According to Recode, the app works in much the same way as the ridesharing services for everyday riders and drivers. But in this case, it matches commercial shippers with truck drivers looking for a job, with freight rides booked several weeks in advance or on the same day.
With Uber Freight, independent truck drivers don’t need to negotiate their fee. Instead, the price is predetermined and guaranteed. Once a driver gets a shipment to its destination, the payment begins processing, and a driver will be paid within seven days.
“Distance is certainly one of the strongest factors that determines our prices, as well as cargo type, location and others,” said a spokesperson. “Like Uber ridesharing, we take into account overall marketplace dynamics to surge prices overtime to match supply and demand.”

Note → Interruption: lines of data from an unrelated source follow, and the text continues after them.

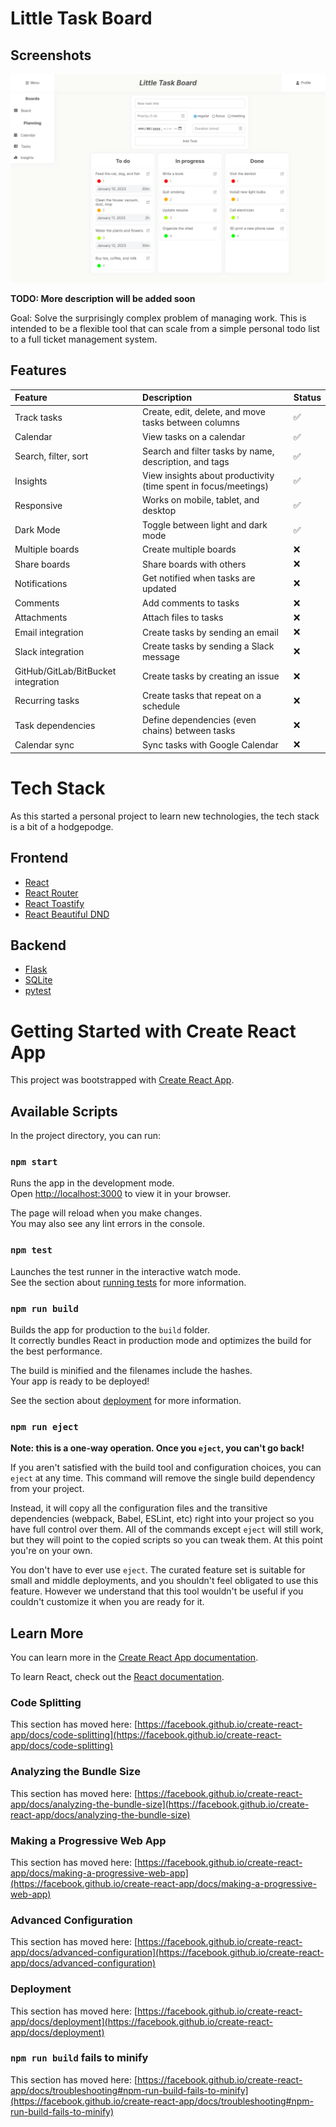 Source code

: # Little Task Board

## Screenshots

![Screenshot](./screenshot.png)

**TODO: More description will be added soon**

Goal: Solve the surprisingly complex problem of managing work. This is intended to be a flexible tool that can scale from a simple personal todo list to a full ticket management system.

## Features
| Feature                             | Description                                                     | Status |
| :---------------------------------- | :-------------------------------------------------------------- | :----- |
| Track tasks                         | Create, edit, delete, and move tasks between columns            | ✅      |
| Calendar                            | View tasks on a calendar                                        | ✅      |
| Search, filter, sort                | Search and filter tasks by name, description, and tags          | ✅      |
| Insights                            | View insights about productivity (time spent in focus/meetings) | ✅      |
| Responsive                          | Works on mobile, tablet, and desktop                            | ✅      |
| Dark Mode                           | Toggle between light and dark mode                              | ✅      |
| Multiple boards                     | Create multiple boards                                          | ❌      |
| Share boards                        | Share boards with others                                        | ❌      |
| Notifications                       | Get notified when tasks are updated                             | ❌      |
| Comments                            | Add comments to tasks                                           | ❌      |
| Attachments                         | Attach files to tasks                                           | ❌      |
| Email integration                   | Create tasks by sending an email                                | ❌      |
| Slack integration                   | Create tasks by sending a Slack message                         | ❌      |
| GitHub/GitLab/BitBucket integration | Create tasks by creating an issue                               | ❌      |
| Recurring tasks                     | Create tasks that repeat on a schedule                          | ❌      |
| Task dependencies                   | Define dependencies (even chains) between tasks                 | ❌      |
| Calendar sync                       | Sync tasks with Google Calendar                                 | ❌      |

# Tech Stack
As this started a personal project to learn new technologies, the tech stack is a bit of a hodgepodge.

## Frontend
- [React](https://reactjs.org/)
- [React Router](https://reactrouter.com/)
- [React Toastify](https://fkhadra.github.io/react-toastify/introduction)
- [React Beautiful DND](https://github.com/atlassian/react-beautiful-dnd/)

## Backend
- [Flask](https://flask.palletsprojects.com/en/2.0.x/)
- [SQLite](https://www.sqlite.org/index.html)
- [pytest](https://docs.pytest.org/en/6.2.x/)

# Getting Started with Create React App

This project was bootstrapped with [Create React App](https://github.com/facebook/create-react-app).

## Available Scripts

In the project directory, you can run:

### `npm start`

Runs the app in the development mode.\
Open [http://localhost:3000](http://localhost:3000) to view it in your browser.

The page will reload when you make changes.\
You may also see any lint errors in the console.

### `npm test`

Launches the test runner in the interactive watch mode.\
See the section about [running tests](https://facebook.github.io/create-react-app/docs/running-tests) for more information.

### `npm run build`

Builds the app for production to the `build` folder.\
It correctly bundles React in production mode and optimizes the build for the best performance.

The build is minified and the filenames include the hashes.\
Your app is ready to be deployed!

See the section about [deployment](https://facebook.github.io/create-react-app/docs/deployment) for more information.

### `npm run eject`

**Note: this is a one-way operation. Once you `eject`, you can't go back!**

If you aren't satisfied with the build tool and configuration choices, you can `eject` at any time. This command will remove the single build dependency from your project.

Instead, it will copy all the configuration files and the transitive dependencies (webpack, Babel, ESLint, etc) right into your project so you have full control over them. All of the commands except `eject` will still work, but they will point to the copied scripts so you can tweak them. At this point you're on your own.

You don't have to ever use `eject`. The curated feature set is suitable for small and middle deployments, and you shouldn't feel obligated to use this feature. However we understand that this tool wouldn't be useful if you couldn't customize it when you are ready for it.

## Learn More

You can learn more in the [Create React App documentation](https://facebook.github.io/create-react-app/docs/getting-started).

To learn React, check out the [React documentation](https://reactjs.org/).

### Code Splitting

This section has moved here: [https://facebook.github.io/create-react-app/docs/code-splitting](https://facebook.github.io/create-react-app/docs/code-splitting)

### Analyzing the Bundle Size

This section has moved here: [https://facebook.github.io/create-react-app/docs/analyzing-the-bundle-size](https://facebook.github.io/create-react-app/docs/analyzing-the-bundle-size)

### Making a Progressive Web App

This section has moved here: [https://facebook.github.io/create-react-app/docs/making-a-progressive-web-app](https://facebook.github.io/create-react-app/docs/making-a-progressive-web-app)

### Advanced Configuration

This section has moved here: [https://facebook.github.io/create-react-app/docs/advanced-configuration](https://facebook.github.io/create-react-app/docs/advanced-configuration)

### Deployment

This section has moved here: [https://facebook.github.io/create-react-app/docs/deployment](https://facebook.github.io/create-react-app/docs/deployment)

### `npm run build` fails to minify

This section has moved here: [https://facebook.github.io/create-react-app/docs/troubleshooting#npm-run-build-fails-to-minify](https://facebook.github.io/create-react-app/docs/troubleshooting#npm-run-build-fails-to-minify)
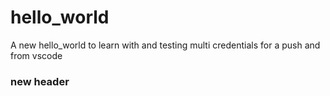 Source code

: # hello_world
A new hello_world to learn with
and testing multi credentials
for a push
and from vscode

### new header

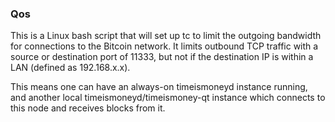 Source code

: ### Qos ###

This is a Linux bash script that will set up tc to limit the outgoing bandwidth for connections to the Bitcoin network. It limits outbound TCP traffic with a source or destination port of 11333, but not if the destination IP is within a LAN (defined as 192.168.x.x).

This means one can have an always-on timeismoneyd instance running, and another local timeismoneyd/timeismoney-qt instance which connects to this node and receives blocks from it. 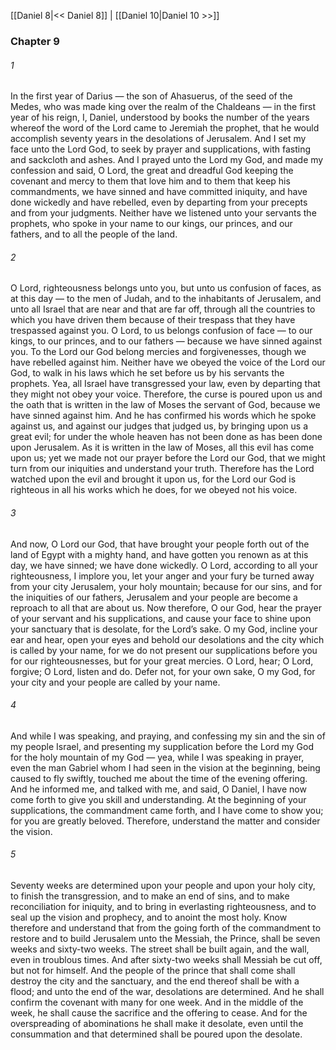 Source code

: [[Daniel 8|<< Daniel 8]]  |  [[Daniel 10|Daniel 10 >>]]

### Chapter 9
###### 1
In the first year of Darius — the son of Ahasuerus, of the seed of the Medes, who was made king over the realm of the Chaldeans — in the first year of his reign, I, Daniel, understood by books the number of the years whereof the word of the Lord came to Jeremiah the prophet, that he would accomplish seventy years in the desolations of Jerusalem. And I set my face unto the Lord God, to seek by prayer and supplications, with fasting and sackcloth and ashes. And I prayed unto the Lord my God, and made my confession and said, O Lord, the great and dreadful God keeping the covenant and mercy to them that love him and to them that keep his commandments, we have sinned and have committed iniquity, and have done wickedly and have rebelled, even by departing from your precepts and from your judgments. Neither have we listened unto your servants the prophets, who spoke in your name to our kings, our princes, and our fathers, and to all the people of the land.

###### 2
O Lord, righteousness belongs unto you, but unto us confusion of faces, as at this day — to the men of Judah, and to the inhabitants of Jerusalem, and unto all Israel that are near and that are far off, through all the countries to which you have driven them because of their trespass that they have trespassed against you. O Lord, to us belongs confusion of face — to our kings, to our princes, and to our fathers — because we have sinned against you. To the Lord our God belong mercies and forgivenesses, though we have rebelled against him. Neither have we obeyed the voice of the Lord our God, to walk in his laws which he set before us by his servants the prophets. Yea, all Israel have transgressed your law, even by departing that they might not obey your voice. Therefore, the curse is poured upon us and the oath that is written in the law of Moses the servant of God, because we have sinned against him. And he has confirmed his words which he spoke against us, and against our judges that judged us, by bringing upon us a great evil; for under the whole heaven has not been done as has been done upon Jerusalem. As it is written in the law of Moses, all this evil has come upon us; yet we made not our prayer before the Lord our God, that we might turn from our iniquities and understand your truth. Therefore has the Lord watched upon the evil and brought it upon us, for the Lord our God is righteous in all his works which he does, for we obeyed not his voice.

###### 3
And now, O Lord our God, that have brought your people forth out of the land of Egypt with a mighty hand, and have gotten you renown as at this day, we have sinned; we have done wickedly. O Lord, according to all your righteousness, I implore you, let your anger and your fury be turned away from your city Jerusalem, your holy mountain; because for our sins, and for the iniquities of our fathers, Jerusalem and your people are become a reproach to all that are about us. Now therefore, O our God, hear the prayer of your servant and his supplications, and cause your face to shine upon your sanctuary that is desolate, for the Lord’s sake. O my God, incline your ear and hear, open your eyes and behold our desolations and the city which is called by your name, for we do not present our supplications before you for our righteousnesses, but for your great mercies. O Lord, hear; O Lord, forgive; O Lord, listen and do. Defer not, for your own sake, O my God, for your city and your people are called by your name.

###### 4
And while I was speaking, and praying, and confessing my sin and the sin of my people Israel, and presenting my supplication before the Lord my God for the holy mountain of my God — yea, while I was speaking in prayer, even the man Gabriel whom I had seen in the vision at the beginning, being caused to fly swiftly, touched me about the time of the evening offering. And he informed me, and talked with me, and said, O Daniel, I have now come forth to give you skill and understanding. At the beginning of your supplications, the commandment came forth, and I have come to show you; for you are greatly beloved. Therefore, understand the matter and consider the vision.

###### 5
Seventy weeks are determined upon your people and upon your holy city, to finish the transgression, and to make an end of sins, and to make reconciliation for iniquity, and to bring in everlasting righteousness, and to seal up the vision and prophecy, and to anoint the most holy. Know therefore and understand that from the going forth of the commandment to restore and to build Jerusalem unto the Messiah, the Prince, shall be seven weeks and sixty-two weeks. The street shall be built again, and the wall, even in troublous times. And after sixty-two weeks shall Messiah be cut off, but not for himself. And the people of the prince that shall come shall destroy the city and the sanctuary, and the end thereof shall be with a flood; and unto the end of the war, desolations are determined. And he shall confirm the covenant with many for one week. And in the middle of the week, he shall cause the sacrifice and the offering to cease. And for the overspreading of abominations he shall make it desolate, even until the consummation and that determined shall be poured upon the desolate. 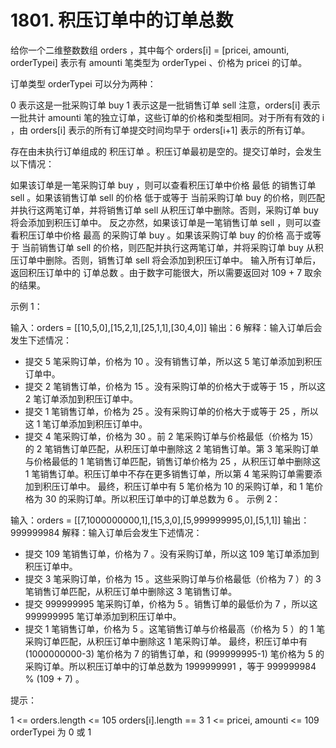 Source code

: # 1801. 积压订单中的订单总数

给你一个二维整数数组 orders ，其中每个 orders[i] = [pricei, amounti, orderTypei] 表示有 amounti 笔类型为 orderTypei 、价格为 pricei 的订单。

订单类型 orderTypei 可以分为两种：

0 表示这是一批采购订单 buy
1 表示这是一批销售订单 sell
注意，orders[i] 表示一批共计 amounti 笔的独立订单，这些订单的价格和类型相同。对于所有有效的 i ，由 orders[i] 表示的所有订单提交时间均早于 orders[i+1] 表示的所有订单。

存在由未执行订单组成的 积压订单 。积压订单最初是空的。提交订单时，会发生以下情况：

如果该订单是一笔采购订单 buy ，则可以查看积压订单中价格 最低 的销售订单 sell 。如果该销售订单 sell 的价格 低于或等于 当前采购订单 buy 的价格，则匹配并执行这两笔订单，并将销售订单 sell 从积压订单中删除。否则，采购订单 buy 将会添加到积压订单中。
反之亦然，如果该订单是一笔销售订单 sell ，则可以查看积压订单中价格 最高 的采购订单 buy 。如果该采购订单 buy 的价格 高于或等于 当前销售订单 sell 的价格，则匹配并执行这两笔订单，并将采购订单 buy 从积压订单中删除。否则，销售订单 sell 将会添加到积压订单中。
输入所有订单后，返回积压订单中的 订单总数 。由于数字可能很大，所以需要返回对 109 + 7 取余的结果。

 

示例 1：


输入：orders = [[10,5,0],[15,2,1],[25,1,1],[30,4,0]]
输出：6
解释：输入订单后会发生下述情况：
- 提交 5 笔采购订单，价格为 10 。没有销售订单，所以这 5 笔订单添加到积压订单中。
- 提交 2 笔销售订单，价格为 15 。没有采购订单的价格大于或等于 15 ，所以这 2 笔订单添加到积压订单中。
- 提交 1 笔销售订单，价格为 25 。没有采购订单的价格大于或等于 25 ，所以这 1 笔订单添加到积压订单中。
- 提交 4 笔采购订单，价格为 30 。前 2 笔采购订单与价格最低（价格为 15）的 2 笔销售订单匹配，从积压订单中删除这 2 笔销售订单。第 3 笔采购订单与价格最低的 1 笔销售订单匹配，销售订单价格为 25 ，从积压订单中删除这 1 笔销售订单。积压订单中不存在更多销售订单，所以第 4 笔采购订单需要添加到积压订单中。
最终，积压订单中有 5 笔价格为 10 的采购订单，和 1 笔价格为 30 的采购订单。所以积压订单中的订单总数为 6 。
示例 2：


输入：orders = [[7,1000000000,1],[15,3,0],[5,999999995,0],[5,1,1]]
输出：999999984
解释：输入订单后会发生下述情况：
- 提交 109 笔销售订单，价格为 7 。没有采购订单，所以这 109 笔订单添加到积压订单中。
- 提交 3 笔采购订单，价格为 15 。这些采购订单与价格最低（价格为 7 ）的 3 笔销售订单匹配，从积压订单中删除这 3 笔销售订单。
- 提交 999999995 笔采购订单，价格为 5 。销售订单的最低价为 7 ，所以这 999999995 笔订单添加到积压订单中。
- 提交 1 笔销售订单，价格为 5 。这笔销售订单与价格最高（价格为 5 ）的 1 笔采购订单匹配，从积压订单中删除这 1 笔采购订单。
最终，积压订单中有 (1000000000-3) 笔价格为 7 的销售订单，和 (999999995-1) 笔价格为 5 的采购订单。所以积压订单中的订单总数为 1999999991 ，等于 999999984 % (109 + 7) 。
 

提示：

1 <= orders.length <= 105
orders[i].length == 3
1 <= pricei, amounti <= 109
orderTypei 为 0 或 1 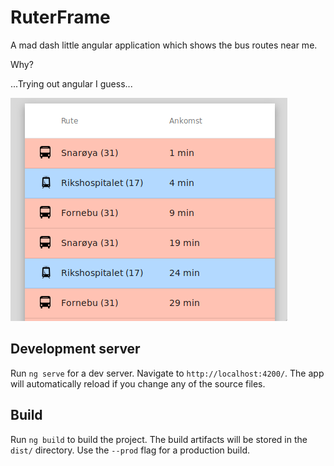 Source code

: # RuterFrame

A mad dash little angular application which shows the bus routes near me.

Why?

...Trying out angular I guess...

![Application screenshot](docs/img/rute_screenshot.png)

## Development server

Run `ng serve` for a dev server. Navigate to `http://localhost:4200/`. The app will automatically reload if you change any of the source files.

## Build

Run `ng build` to build the project. The build artifacts will be stored in the `dist/` directory. Use the `--prod` flag for a production build.

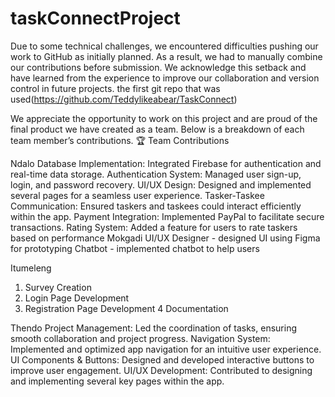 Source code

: # taskConnectProject
Due to some technical challenges, we encountered difficulties pushing our work to GitHub as initially planned. As a result, we had to manually combine our contributions before submission. We acknowledge this setback and have learned from the experience to improve our collaboration and version control in future projects. the first git repo that was used(https://github.com/Teddylikeabear/TaskConnect)

We appreciate the opportunity to work on this project and are proud of the final product we have created as a team. Below is a breakdown of each team member’s contributions.
🏆 Team Contributions

Ndalo
Database Implementation: Integrated Firebase for authentication and real-time data storage.
Authentication System: Managed user sign-up, login, and password recovery.
UI/UX Design: Designed and implemented several pages for a seamless user experience.
Tasker-Taskee Communication: Ensured taskers and taskees could interact efficiently within the app.
Payment Integration: Implemented PayPal to facilitate secure transactions.
Rating System: Added a feature for users to rate taskers based on performance
Mokgadi
UI/UX Designer - designed UI using Figma for prototyping
Chatbot - implemented chatbot to help users

Itumeleng
1. Survey Creation
2. Login Page Development
3. Registration Page Development
4 Documentation

 Thendo
Project Management: Led the coordination of tasks, ensuring smooth collaboration and project progress.
Navigation System: Implemented and optimized app navigation for an intuitive user experience.
UI Components & Buttons: Designed and developed interactive buttons to improve user engagement.
UI/UX Development: Contributed to designing and implementing several key pages within the app.
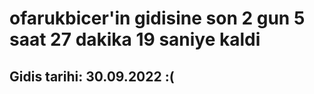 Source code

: # ofarukbicer'in gidisine son 2 gun 5 saat 27 dakika 19 saniye kaldi

## Gidis tarihi: 30.09.2022 :( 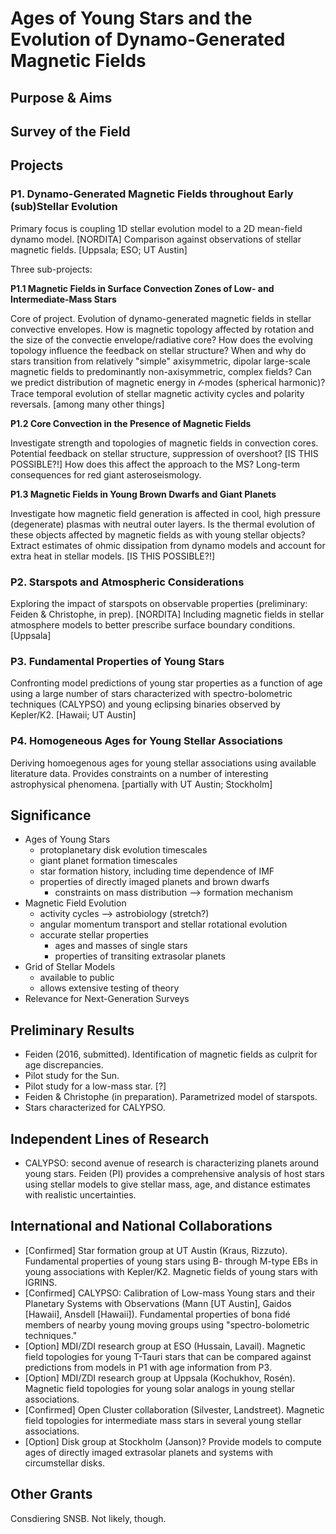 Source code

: # Ages of Young Stars and the Evolution of Dynamo-Generated Magnetic Fields

## Purpose & Aims

## Survey of the Field

## Projects

### P1. Dynamo-Generated Magnetic Fields throughout Early (sub)Stellar Evolution
Primary focus is coupling 1D stellar evolution model to a 2D mean-field dynamo model. [NORDITA] 
Comparison against observations of stellar magnetic fields. [Uppsala; ESO; UT Austin]

Three sub-projects:

__P1.1 Magnetic Fields in Surface Convection Zones of Low- and Intermediate-Mass Stars__

Core of project. Evolution of dynamo-generated magnetic fields in stellar convective envelopes. 
How is magnetic topology affected by rotation and the size of the convectie envelope/radiative 
core? How does the evolving topology influence the feedback on stellar structure? When and why
do stars transition from relatively "simple" axisymmetric, dipolar large-scale magnetic fields 
to predominantly non-axisymmetric, complex fields? Can we predict distribution of magnetic 
energy in $\mathcal{l}$-modes (spherical harmonic)? Trace temporal evolution of stellar magnetic
activity cycles and polarity reversals. [among many other things]

__P1.2 Core Convection in the Presence of Magnetic Fields__

Investigate strength and topologies of magnetic fields in convection cores. Potential feedback
on stellar structure, suppression of overshoot? [IS THIS POSSIBLE?!] How does this affect the
approach to the MS? Long-term consequences for red giant asteroseismology. 

__P1.3 Magnetic Fields in Young Brown Dwarfs and Giant Planets__

Investigate how magnetic field generation is affected in cool, high pressure (degenerate) plasmas with
neutral outer layers. Is the thermal evolution of these objects affected by magnetic fields as with 
young stellar objects? Extract estimates of ohmic dissipation from dynamo models 
and account for extra heat in stellar models. [IS THIS POSSIBLE?!]

### P2. Starspots and Atmospheric Considerations
Exploring the impact of starspots on observable properties (preliminary: Feiden & Christophe, in prep). [NORDITA]
Including magnetic fields in stellar atmosphere models to better prescribe surface boundary conditions. [Uppsala]

### P3. Fundamental Properties of Young Stars
Confronting model predictions of young star properties as a function of age using a large number of stars characterized with spectro-bolometric techniques (CALYPSO) and young eclipsing binaries observed by Kepler/K2. [Hawaii; UT Austin]

### P4. Homogeneous Ages for Young Stellar Associations
Deriving homoegenous ages for young stellar associations using available literature data. Provides constraints on a number of interesting astrophysical phenomena. [partially with UT Austin; Stockholm]

## Significance
  - Ages of Young Stars
    - protoplanetary disk evolution timescales
    - giant planet formation timescales
    - star formation history, including time dependence of IMF
    - properties of directly imaged planets and brown dwarfs
      - constraints on mass distribution --> formation mechanism
  - Magnetic Field Evolution
    - activity cycles --> astrobiology (stretch?)
    - angular momentum transport and stellar rotational evolution
    - accurate stellar properties
      - ages and masses of single stars
      - properties of transiting extrasolar planets
  - Grid of Stellar Models
    - available to public
    - allows extensive testing of theory
  - Relevance for Next-Generation Surveys

## Preliminary Results
  - Feiden (2016, submitted). Identification of magnetic fields as culprit for age discrepancies.
  - Pilot study for the Sun.
  - Pilot study for a low-mass star. [?]
  - Feiden & Christophe (in preparation). Parametrized model of starspots.
  - Stars characterized for CALYPSO.

## Independent Lines of Research
  - CALYPSO: second avenue of research is characterizing planets around young stars. 
    Feiden (PI) provides a comprehensive analysis of host stars using stellar models
    to give stellar mass, age, and distance estimates with realistic uncertainties.
  
## International and National Collaborations
  - [Confirmed] Star formation group at UT Austin (Kraus, Rizzuto). Fundamental properties of young stars using B- through M-type EBs in young associations with Kepler/K2. Magnetic fields of young stars with IGRINS.
  - [Confirmed] CALYPSO: Calibration of Low-mass Young stars and their Planetary Systems with Observations (Mann [UT Austin], Gaidos [Hawaii], Ansdell [Hawaii]). Fundamental properties of bona fidé members of nearby young moving groups using "spectro-bolometric techniques."
  - [Option] MDI/ZDI research group at ESO (Hussain, Lavail). Magnetic field topologies for young T-Tauri stars that can be compared against predictions from models in P1 with age information from P3.
  - [Option] MDI/ZDI research group at Uppsala (Kochukhov, Rosén). Magnetic field topologies for young solar analogs in young stellar associations.
  - [Confirmed] Open Cluster collaboration (Silvester, Landstreet). Magnetic field topologies for intermediate mass stars in several young stellar associations.
  - [Option] Disk group at Stockholm (Janson)? Provide models to compute ages of directly imaged extrasolar planets and systems with circumstellar disks.

## Other Grants
Consdiering SNSB. Not likely, though.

The company also revealed that there will be surge pricing. If Uber Freight is able to sign up enough shippers, drivers will be able to simply swipe through a marketplace of loads and choose which jobs they want to book. Uber says it has exclusive contracts with all of its current shippers and is mainly shipping out of Texas for the time being.
But there is concern over the long-term ramifications for drivers using the service. Uber Freight was created after the company acquired self-driving trucking company Otto. So while the app will help the company build a shipping network and generate revenue right now, it will also give Uber the data and the network it needs to create a driverless truck business in the future.
The company does have some competition, including Convo, which is backed by Greylock Partners and has raised $18.5 million.